→ Task input:
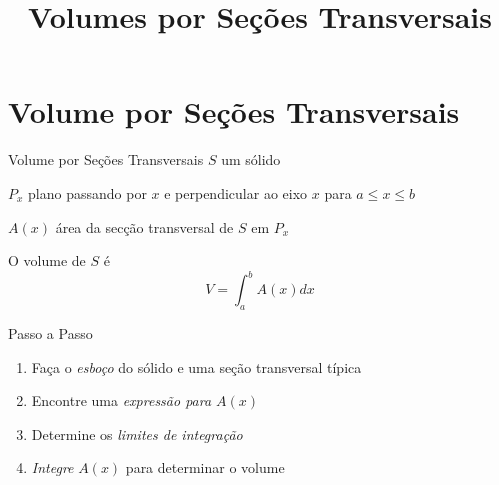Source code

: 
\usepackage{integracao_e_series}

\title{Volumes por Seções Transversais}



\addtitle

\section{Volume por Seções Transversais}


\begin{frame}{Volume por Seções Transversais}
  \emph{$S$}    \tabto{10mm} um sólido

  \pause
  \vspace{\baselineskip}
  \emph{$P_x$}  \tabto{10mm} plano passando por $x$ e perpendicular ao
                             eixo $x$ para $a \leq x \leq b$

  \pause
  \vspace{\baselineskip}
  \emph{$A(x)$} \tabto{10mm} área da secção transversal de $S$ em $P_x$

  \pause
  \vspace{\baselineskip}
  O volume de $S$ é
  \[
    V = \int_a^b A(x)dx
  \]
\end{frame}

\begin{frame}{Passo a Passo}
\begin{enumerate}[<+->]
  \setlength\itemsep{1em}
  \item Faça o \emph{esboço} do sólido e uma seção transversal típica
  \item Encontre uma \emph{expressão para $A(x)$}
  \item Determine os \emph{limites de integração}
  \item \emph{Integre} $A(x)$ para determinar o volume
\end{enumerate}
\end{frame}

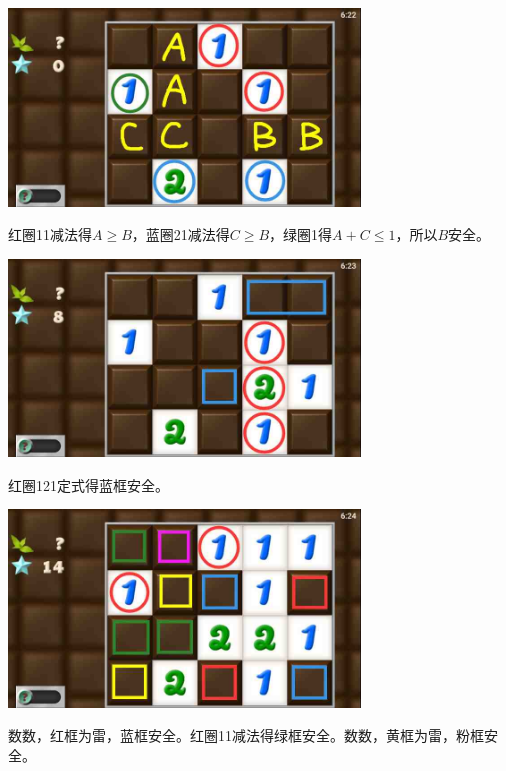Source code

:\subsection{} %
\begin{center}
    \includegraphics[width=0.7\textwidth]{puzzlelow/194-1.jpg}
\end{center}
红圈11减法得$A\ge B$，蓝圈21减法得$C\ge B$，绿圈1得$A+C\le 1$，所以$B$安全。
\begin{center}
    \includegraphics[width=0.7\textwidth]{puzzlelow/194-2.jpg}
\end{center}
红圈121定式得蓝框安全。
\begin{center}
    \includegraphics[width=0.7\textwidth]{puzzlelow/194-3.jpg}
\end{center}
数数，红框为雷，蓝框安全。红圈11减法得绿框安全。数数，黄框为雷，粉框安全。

→ Brief: Set down the entire material verbatim, with each picture left out.

→ Response to this task:
Source code

: 
\usepackage{integracao_e_series}

\title{Volumes por Seções Transversais}



\addtitle

\section{Volume por Seções Transversais}


\begin{frame}{Volume por Seções Transversais}
  \emph{$S$}    \tabto{10mm} um sólido

  \pause
  \vspace{\baselineskip}
  \emph{$P_x$}  \tabto{10mm} plano passando por $x$ e perpendicular ao
                             eixo $x$ para $a \leq x \leq b$

  \pause
  \vspace{\baselineskip}
  \emph{$A(x)$} \tabto{10mm} área da secção transversal de $S$ em $P_x$

  \pause
  \vspace{\baselineskip}
  O volume de $S$ é
  \[
    V = \int_a^b A(x)dx
  \]
\end{frame}

\begin{frame}{Passo a Passo}
\begin{enumerate}[<+->]
  \setlength\itemsep{1em}
  \item Faça o \emph{esboço} do sólido e uma seção transversal típica
  \item Encontre uma \emph{expressão para $A(x)$}
  \item Determine os \emph{limites de integração}
  \item \emph{Integre} $A(x)$ para determinar o volume
\end{enumerate}
\end{frame}

Source code

:\subsection{} %
\begin{center}
    \includegraphics[width=0.7\textwidth]{puzzlelow/194-1.jpg}
\end{center}
红圈11减法得$A\ge B$，蓝圈21减法得$C\ge B$，绿圈1得$A+C\le 1$，所以$B$安全。
\begin{center}
    \includegraphics[width=0.7\textwidth]{puzzlelow/194-2.jpg}
\end{center}
红圈121定式得蓝框安全。
\begin{center}
    \includegraphics[width=0.7\textwidth]{puzzlelow/194-3.jpg}
\end{center}
数数，红框为雷，蓝框安全。红圈11减法得绿框安全。数数，黄框为雷，粉框安全。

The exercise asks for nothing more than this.